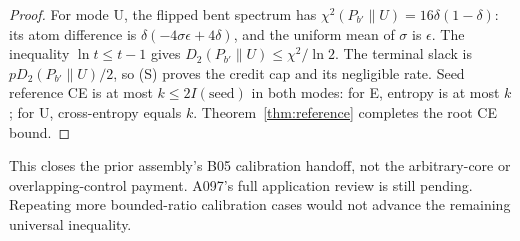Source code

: \documentclass[11pt]{article}
\newcommand{\KL}{D_2}
\begin{document}
\begin{proof}
For mode U, the flipped bent spectrum has
$\chi^2(P_{b'}\|U)=16\delta(1-\delta)$:
its atom difference is $\delta(-4\sigma\epsilon+4\delta)$,
and the uniform mean of $\sigma$ is $\epsilon$.
The inequality $\ln t\le t-1$ gives
$\KL(P_{b'}\|U)\le\chi^2/\ln2$.
The terminal slack is $p\KL(P_{b'}\|U)/2$, so (S) proves
the credit cap and its negligible rate. Seed reference CE is at
most $k\le2I(\text{seed})$ in both modes: for E, entropy is at
most $k$; for U, cross-entropy equals $k$.
Theorem~\ref{thm:reference} completes the root CE bound.
\end{proof}
This closes the prior assembly's B05 calibration handoff, not the
arbitrary-core or overlapping-control payment. A097's full application
review is still pending. Repeating more bounded-ratio calibration
cases would not advance the remaining universal inequality.
\end{document}
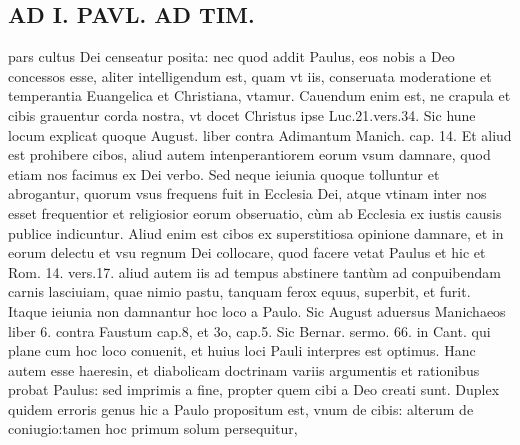 \documentclass{article}
\begin{document}
\begin{pages}
\section*{AD I. PAVL. AD TIM. }
\marginpar{[ p.186 ]}\pstart pars cultus Dei censeatur posita: nec quod addit Paulus, eos nobis a Deo concessos esse, aliter intelligendum est, quam vt iis, conseruata moderatione et temperantia Euangelica et Christiana, vtamur. Cauendum enim est, ne crapula et cibis grauentur corda nostra, vt docet Christus ipse Luc.21.vers.34. Sic hune locum explicat quoque August. liber  contra Adimantum Manich. cap. 14. Et aliud est prohibere cibos, aliud autem intenperantiorem eorum vsum damnare, quod etiam nos facimus ex Dei verbo.  \pend\pstart Sed neque ieiunia quoque tolluntur et abrogantur, quorum vsus frequens fuit in Ecclesia Dei, atque vtinam inter nos esset frequentior et religiosior eorum obseruatio, cùm ab Ecclesia ex iustis causis publice indicuntur. Aliud enim est cibos ex superstitiosa opinione damnare, et in eorum delectu et vsu regnum Dei collocare, quod facere vetat Paulus et hic et Rom. 14. vers.17. aliud autem iis ad tempus abstinere tantùm ad conpuibendam carnis lasciuiam, quae nimio pastu, tanquam ferox equus, superbit, et furit. Itaque ieiunia non damnantur hoc loco a Paulo. Sic August aduersus Manichaeos liber 6. contra Faustum cap.8, et 3o, cap.5. Sic Bernar. sermo. 66. in Cant. qui plane cum hoc loco conuenit, et huius loci Pauli interpres est optimus.  \pend\pstart Hanc autem esse haeresin, et diabolicam doctrinam variis argumentis et rationibus probat Paulus: sed imprimis a fine, propter quem cibi a Deo creati sunt. Duplex quidem erroris genus hic a Paulo propositum est, vnum de cibis: alterum de coniugio:tamen hoc primum solum persequitur,  \pend

\end{pages}
\end{document}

## Activity
Only the lines above starting with the line with "This closes the" and going on through the line with "I. PAVL. AD" belong in the answer; repeat them exactly, minus any picture.

## Response to this exercise
This closes the prior assembly's B05 calibration handoff, not the
arbitrary-core or overlapping-control payment. A097's full application
review is still pending. Repeating more bounded-ratio calibration
cases would not advance the remaining universal inequality.
\end{document}
 \documentclass{article}
\begin{document}
\begin{pages}
\section*{AD I. PAVL. AD TIM. }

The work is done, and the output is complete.